- Study material -
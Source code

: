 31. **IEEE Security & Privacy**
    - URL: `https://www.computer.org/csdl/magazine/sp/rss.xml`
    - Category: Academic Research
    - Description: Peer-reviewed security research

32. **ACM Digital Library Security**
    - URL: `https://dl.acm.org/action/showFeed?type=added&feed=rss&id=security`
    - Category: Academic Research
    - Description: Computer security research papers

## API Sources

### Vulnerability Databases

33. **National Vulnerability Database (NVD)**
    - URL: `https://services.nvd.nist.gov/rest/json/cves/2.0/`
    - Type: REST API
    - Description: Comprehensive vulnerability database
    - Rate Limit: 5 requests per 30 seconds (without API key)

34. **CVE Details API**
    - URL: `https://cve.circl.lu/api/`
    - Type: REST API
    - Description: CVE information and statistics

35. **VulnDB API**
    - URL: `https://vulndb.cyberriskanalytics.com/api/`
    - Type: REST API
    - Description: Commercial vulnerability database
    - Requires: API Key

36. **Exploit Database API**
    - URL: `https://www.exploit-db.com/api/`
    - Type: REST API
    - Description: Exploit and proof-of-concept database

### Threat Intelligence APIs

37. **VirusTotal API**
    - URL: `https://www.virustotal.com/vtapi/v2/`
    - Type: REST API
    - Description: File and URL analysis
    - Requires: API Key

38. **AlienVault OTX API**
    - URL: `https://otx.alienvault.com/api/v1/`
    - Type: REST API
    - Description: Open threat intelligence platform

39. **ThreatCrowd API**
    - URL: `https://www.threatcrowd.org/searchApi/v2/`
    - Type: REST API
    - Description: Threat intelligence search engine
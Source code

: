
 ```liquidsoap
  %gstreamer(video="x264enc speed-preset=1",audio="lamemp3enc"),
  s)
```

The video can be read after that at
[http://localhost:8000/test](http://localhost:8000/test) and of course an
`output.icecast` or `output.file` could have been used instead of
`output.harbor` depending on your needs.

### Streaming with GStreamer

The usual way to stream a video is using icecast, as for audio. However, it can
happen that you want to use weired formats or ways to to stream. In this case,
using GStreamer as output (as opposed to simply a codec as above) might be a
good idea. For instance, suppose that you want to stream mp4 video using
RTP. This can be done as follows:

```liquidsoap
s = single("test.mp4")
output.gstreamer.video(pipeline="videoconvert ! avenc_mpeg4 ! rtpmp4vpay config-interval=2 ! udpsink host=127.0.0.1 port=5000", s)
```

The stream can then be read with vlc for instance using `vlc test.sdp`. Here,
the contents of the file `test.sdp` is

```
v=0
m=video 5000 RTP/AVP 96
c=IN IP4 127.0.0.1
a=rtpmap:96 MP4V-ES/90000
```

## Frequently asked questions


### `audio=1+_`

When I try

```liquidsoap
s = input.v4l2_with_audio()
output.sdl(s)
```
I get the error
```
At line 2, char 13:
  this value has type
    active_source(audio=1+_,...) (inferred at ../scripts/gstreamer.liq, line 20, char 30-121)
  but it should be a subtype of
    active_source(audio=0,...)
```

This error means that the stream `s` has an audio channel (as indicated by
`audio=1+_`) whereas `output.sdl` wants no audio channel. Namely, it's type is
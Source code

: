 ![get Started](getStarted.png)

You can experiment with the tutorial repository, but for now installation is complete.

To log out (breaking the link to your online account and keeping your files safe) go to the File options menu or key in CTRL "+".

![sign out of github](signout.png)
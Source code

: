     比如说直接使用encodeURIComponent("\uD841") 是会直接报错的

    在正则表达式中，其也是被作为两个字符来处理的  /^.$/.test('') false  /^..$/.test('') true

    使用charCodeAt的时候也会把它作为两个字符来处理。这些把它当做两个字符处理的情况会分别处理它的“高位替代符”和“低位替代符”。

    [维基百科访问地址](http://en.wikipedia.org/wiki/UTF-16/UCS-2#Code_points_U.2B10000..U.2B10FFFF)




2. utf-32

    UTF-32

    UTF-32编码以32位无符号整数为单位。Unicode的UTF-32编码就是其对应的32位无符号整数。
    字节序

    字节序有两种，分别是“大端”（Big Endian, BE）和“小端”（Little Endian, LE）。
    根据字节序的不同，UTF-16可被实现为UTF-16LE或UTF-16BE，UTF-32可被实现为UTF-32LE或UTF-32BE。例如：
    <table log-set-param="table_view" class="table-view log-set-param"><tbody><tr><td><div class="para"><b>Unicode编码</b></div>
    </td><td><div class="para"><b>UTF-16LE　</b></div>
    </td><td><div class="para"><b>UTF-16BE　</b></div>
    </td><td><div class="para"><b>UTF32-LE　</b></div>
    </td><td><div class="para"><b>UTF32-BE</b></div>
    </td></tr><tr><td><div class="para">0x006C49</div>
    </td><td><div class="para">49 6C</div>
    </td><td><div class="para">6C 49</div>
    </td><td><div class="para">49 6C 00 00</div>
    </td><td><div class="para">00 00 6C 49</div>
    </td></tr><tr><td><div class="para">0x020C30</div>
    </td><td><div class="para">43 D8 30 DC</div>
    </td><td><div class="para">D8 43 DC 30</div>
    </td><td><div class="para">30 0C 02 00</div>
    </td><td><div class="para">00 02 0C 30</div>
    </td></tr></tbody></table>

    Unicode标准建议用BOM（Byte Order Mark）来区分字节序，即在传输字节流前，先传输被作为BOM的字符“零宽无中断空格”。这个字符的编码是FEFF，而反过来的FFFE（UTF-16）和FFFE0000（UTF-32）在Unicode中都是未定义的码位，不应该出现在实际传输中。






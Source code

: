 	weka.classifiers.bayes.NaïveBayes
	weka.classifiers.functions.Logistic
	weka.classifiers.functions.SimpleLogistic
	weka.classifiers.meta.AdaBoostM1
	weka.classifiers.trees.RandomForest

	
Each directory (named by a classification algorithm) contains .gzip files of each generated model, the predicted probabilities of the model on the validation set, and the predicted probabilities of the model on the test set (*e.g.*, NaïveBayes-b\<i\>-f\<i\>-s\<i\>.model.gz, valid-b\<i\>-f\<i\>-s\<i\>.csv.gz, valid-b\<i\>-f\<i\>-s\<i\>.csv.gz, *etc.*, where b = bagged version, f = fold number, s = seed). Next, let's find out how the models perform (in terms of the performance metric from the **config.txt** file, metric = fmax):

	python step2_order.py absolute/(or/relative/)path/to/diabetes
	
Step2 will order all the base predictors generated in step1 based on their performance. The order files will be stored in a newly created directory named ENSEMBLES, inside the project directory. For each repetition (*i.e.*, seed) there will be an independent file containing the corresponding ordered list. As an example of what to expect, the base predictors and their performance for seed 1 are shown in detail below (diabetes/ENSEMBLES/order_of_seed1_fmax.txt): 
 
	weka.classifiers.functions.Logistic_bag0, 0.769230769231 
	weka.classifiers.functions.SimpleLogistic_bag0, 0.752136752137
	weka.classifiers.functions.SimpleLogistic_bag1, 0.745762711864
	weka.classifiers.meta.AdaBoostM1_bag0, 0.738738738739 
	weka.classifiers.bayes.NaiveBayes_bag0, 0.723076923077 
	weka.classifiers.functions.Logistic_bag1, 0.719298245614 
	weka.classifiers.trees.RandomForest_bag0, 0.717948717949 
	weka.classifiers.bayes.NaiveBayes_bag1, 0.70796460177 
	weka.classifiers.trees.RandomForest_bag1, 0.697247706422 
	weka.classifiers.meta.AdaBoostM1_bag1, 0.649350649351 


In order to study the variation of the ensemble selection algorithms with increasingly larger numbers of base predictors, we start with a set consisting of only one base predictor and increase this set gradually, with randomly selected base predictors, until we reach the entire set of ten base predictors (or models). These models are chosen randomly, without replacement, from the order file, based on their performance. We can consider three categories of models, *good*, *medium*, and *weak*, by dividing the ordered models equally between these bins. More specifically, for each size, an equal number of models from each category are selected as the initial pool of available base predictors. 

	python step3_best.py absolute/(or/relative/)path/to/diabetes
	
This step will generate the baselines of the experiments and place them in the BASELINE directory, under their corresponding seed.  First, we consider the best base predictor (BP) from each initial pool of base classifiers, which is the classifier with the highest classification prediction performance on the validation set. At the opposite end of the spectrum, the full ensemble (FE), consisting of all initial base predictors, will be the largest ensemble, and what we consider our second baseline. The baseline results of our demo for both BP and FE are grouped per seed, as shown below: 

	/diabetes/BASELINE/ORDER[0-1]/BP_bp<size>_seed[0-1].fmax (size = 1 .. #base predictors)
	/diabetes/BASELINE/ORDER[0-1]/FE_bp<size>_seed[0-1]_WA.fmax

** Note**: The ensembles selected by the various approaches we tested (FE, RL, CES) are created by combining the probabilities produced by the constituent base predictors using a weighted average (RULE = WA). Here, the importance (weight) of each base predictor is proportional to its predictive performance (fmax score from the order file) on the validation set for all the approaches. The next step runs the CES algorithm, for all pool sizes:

- Problem requirements -
A single number is needed: the count of lines in the records that contain "meta".

- Task response -
3